I've just verified that I can do both a new connection and a
reconnection to a hidden-SSID access point here with 0.9.8.10, though
with WEP not WPA (which shouldn't be an issue).  From your logs:

NetworkManager[1139]: <info> Config: added 'ssid' value 'bobnet'
NetworkManager[1139]: <info> Config: added 'scan_ssid' value '1'

NetworkManager doesn't store a supplicant config file, because the
network blocks are created on-the-fly based on the NM configuration
and what you type in, and a config file is pretty useless.  But the
logs show what NetworkManager is sending to the supplicant, which is
exactly what would be written to the supplicant config file.

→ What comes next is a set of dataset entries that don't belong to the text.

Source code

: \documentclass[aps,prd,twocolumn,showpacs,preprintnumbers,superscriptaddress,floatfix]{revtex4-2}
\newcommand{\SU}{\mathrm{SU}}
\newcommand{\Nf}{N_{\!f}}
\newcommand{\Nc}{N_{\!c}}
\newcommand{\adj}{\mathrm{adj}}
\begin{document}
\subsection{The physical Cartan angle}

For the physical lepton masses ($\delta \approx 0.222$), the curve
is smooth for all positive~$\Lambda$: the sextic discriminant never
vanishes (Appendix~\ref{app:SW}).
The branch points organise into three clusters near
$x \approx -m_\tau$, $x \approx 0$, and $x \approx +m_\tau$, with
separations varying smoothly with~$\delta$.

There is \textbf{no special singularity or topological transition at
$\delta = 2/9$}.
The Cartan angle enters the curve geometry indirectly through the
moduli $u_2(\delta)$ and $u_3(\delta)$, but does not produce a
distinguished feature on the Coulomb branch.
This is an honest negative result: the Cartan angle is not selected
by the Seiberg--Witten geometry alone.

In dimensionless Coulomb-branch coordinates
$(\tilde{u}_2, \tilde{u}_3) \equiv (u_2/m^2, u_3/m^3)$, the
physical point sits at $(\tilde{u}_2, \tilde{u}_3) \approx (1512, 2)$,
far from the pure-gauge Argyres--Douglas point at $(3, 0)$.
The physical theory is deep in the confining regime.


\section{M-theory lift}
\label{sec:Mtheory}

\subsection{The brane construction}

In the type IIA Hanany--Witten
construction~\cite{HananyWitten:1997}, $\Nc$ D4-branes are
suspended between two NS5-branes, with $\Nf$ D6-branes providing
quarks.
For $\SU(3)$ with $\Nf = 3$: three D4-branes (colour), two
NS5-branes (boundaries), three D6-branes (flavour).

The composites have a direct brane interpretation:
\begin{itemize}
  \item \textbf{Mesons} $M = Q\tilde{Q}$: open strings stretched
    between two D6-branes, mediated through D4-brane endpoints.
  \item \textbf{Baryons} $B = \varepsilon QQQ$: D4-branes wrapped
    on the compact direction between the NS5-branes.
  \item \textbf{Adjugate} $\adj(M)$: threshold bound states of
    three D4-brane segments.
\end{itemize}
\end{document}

So you can see that NM is sending scan_ssid=1.  ap_scan=2 is *not*
required for working WiFi drivers.  It's only required for older
broken drivers, and for Ad-Hoc mode.

NetworkManager[1139]: <info> (eth1): supplicant interface state:
inactive -> scanning
<30 seconds pass>
NetworkManager[1139]: <warn> Activation (eth1/wireless): association
took too long, failing activation.

This is a problem much lower down, either with the AP, or with the
supplicant and kernel.  The scanning process for the AP should take
anywhere between 1 and 10 seconds, often less than 2 or 3.

To debug that, can you grab some detailed wpa_supplicant logs?  Run
these two commands, and the supplicant should start dumping logs to
/var/log/wpa_supplicant.log:

sudo dbus-send --system --print-reply
--dest=fi.w1.wpa_supplicant1 /fi/w1/wpa_supplicant1
org.freedesktop.DBus.Properties.Set string:fi.w1.wpa_supplicant1
string:DebugTimestamp variant:boolean:true

sudo dbus-send --system --print-reply
--dest=fi.w1.wpa_supplicant1 /fi/w1/wpa_supplicant1
org.freedesktop.DBus.Properties.Set string:fi.w1.wpa_supplicant1
string:DebugLevel variant:string:"msgdump"

You should see something like this when you ask NetworkManager to
connect, or when NM tries to connect automatically:

wlp12s0: State: INACTIVE -> SCANNING
Scan SSID - hexdump_ascii(len=8)
    66 6f 6f 62 61 72 32 32    foobar22
...
nl80211: Scan SSID - hexdump_ascii(len=8)
    66 6f 6f 62 61 72 32 32    foobar22
...
wlp12s0: BSS: Add new id 15 BSSID <...> SSID 'foobar22'

Thanks for the suggestion - using wpa_supplicant -dddtu -f
/var/log/wpa_supplicant.log produced the attached output.

It's odd that this times out - if I use wpa_supplicant manually it connects in a
few seconds as do windows and iOS devices.

In case it's useful I've attached the log from using wpa_supplicant manually - in this case it connects in a 
few seconds, even via a wifi repeater, which does not broadcast the ssid.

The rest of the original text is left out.